Assigned task → Please set down every entry again exactly as it stands, without the pictures.

--

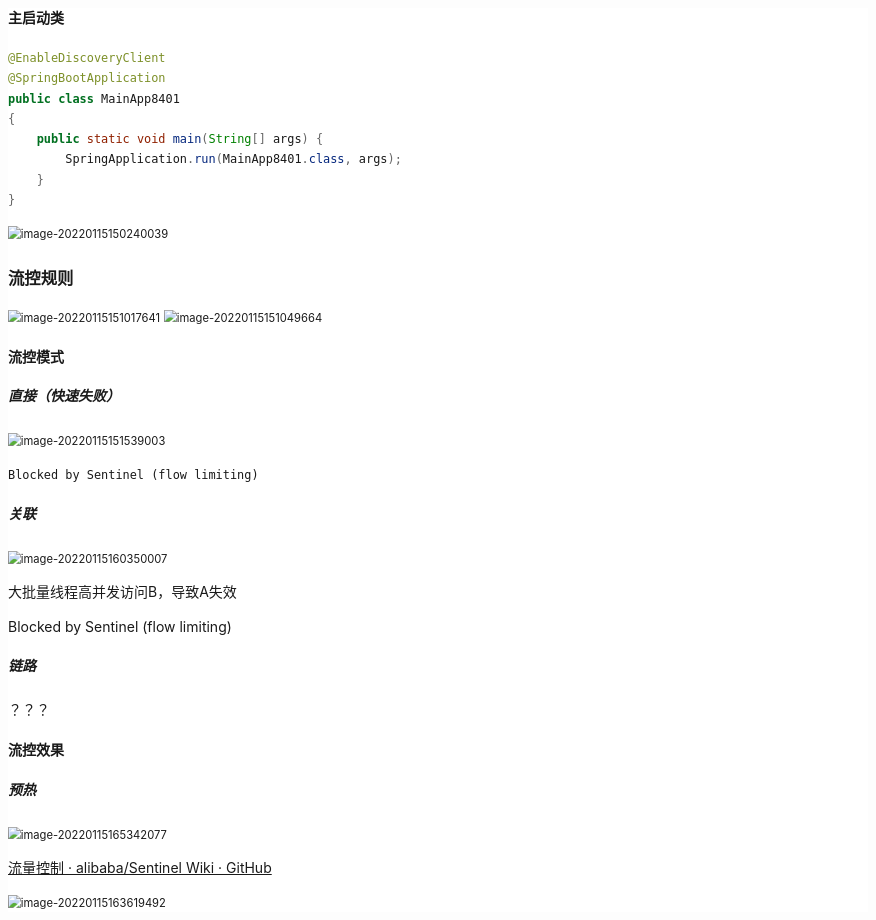 #### 主启动类

```java
@EnableDiscoveryClient
@SpringBootApplication
public class MainApp8401
{
    public static void main(String[] args) {
        SpringApplication.run(MainApp8401.class, args);
    }
}
```





<img src="https://gitee.com/LovelyHzz/imgSave/raw/master/note/202201151502745.png" alt="image-20220115150240039" style="zoom:80%;" />

### 流控规则

<img src="https://gitee.com/LovelyHzz/imgSave/raw/master/note/202201151510285.png" alt="image-20220115151017641" style="zoom:80%;" />

<img src="https://gitee.com/LovelyHzz/imgSave/raw/master/note/202201151510129.png" alt="image-20220115151049664" style="zoom:80%;" />

#### 流控模式

##### 直接（快速失败）

<img src="https://gitee.com/LovelyHzz/imgSave/raw/master/note/202201151515187.png" alt="image-20220115151539003" style="zoom:80%;" />

```txt
Blocked by Sentinel (flow limiting)
```

##### 关联

<img src="https://gitee.com/LovelyHzz/imgSave/raw/master/note/202201151603420.png" alt="image-20220115160350007" style="zoom:80%;" />

大批量线程高并发访问B，导致A失效

Blocked by Sentinel (flow limiting)

##### 链路

？？？

#### 流控效果

##### 预热

<img src="https://gitee.com/LovelyHzz/imgSave/raw/master/note/202201151653080.png" alt="image-20220115165342077" style="zoom:80%;" />

[流量控制 · alibaba/Sentinel Wiki · GitHub](https://github.com/alibaba/Sentinel/wiki/流量控制)

<img src="https://gitee.com/LovelyHzz/imgSave/raw/master/note/202201151636281.png" alt="image-20220115163619492" style="zoom:80%;" />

--

The completed task →
 #### 主启动类

```java
@EnableDiscoveryClient
@SpringBootApplication
public class MainApp8401
{
    public static void main(String[] args) {
        SpringApplication.run(MainApp8401.class, args);
    }
}
```





<img src="https://gitee.com/LovelyHzz/imgSave/raw/master/note/202201151502745.png" alt="image-20220115150240039" style="zoom:80%;" />

### 流控规则

<img src="https://gitee.com/LovelyHzz/imgSave/raw/master/note/202201151510285.png" alt="image-20220115151017641" style="zoom:80%;" />

<img src="https://gitee.com/LovelyHzz/imgSave/raw/master/note/202201151510129.png" alt="image-20220115151049664" style="zoom:80%;" />

#### 流控模式

##### 直接（快速失败）

<img src="https://gitee.com/LovelyHzz/imgSave/raw/master/note/202201151515187.png" alt="image-20220115151539003" style="zoom:80%;" />

```txt
Blocked by Sentinel (flow limiting)
```

##### 关联

<img src="https://gitee.com/LovelyHzz/imgSave/raw/master/note/202201151603420.png" alt="image-20220115160350007" style="zoom:80%;" />

大批量线程高并发访问B，导致A失效

Blocked by Sentinel (flow limiting)

##### 链路

？？？

#### 流控效果

##### 预热

<img src="https://gitee.com/LovelyHzz/imgSave/raw/master/note/202201151653080.png" alt="image-20220115165342077" style="zoom:80%;" />

[流量控制 · alibaba/Sentinel Wiki · GitHub](https://github.com/alibaba/Sentinel/wiki/流量控制)

<img src="https://gitee.com/LovelyHzz/imgSave/raw/master/note/202201151636281.png" alt="image-20220115163619492" style="zoom:80%;" />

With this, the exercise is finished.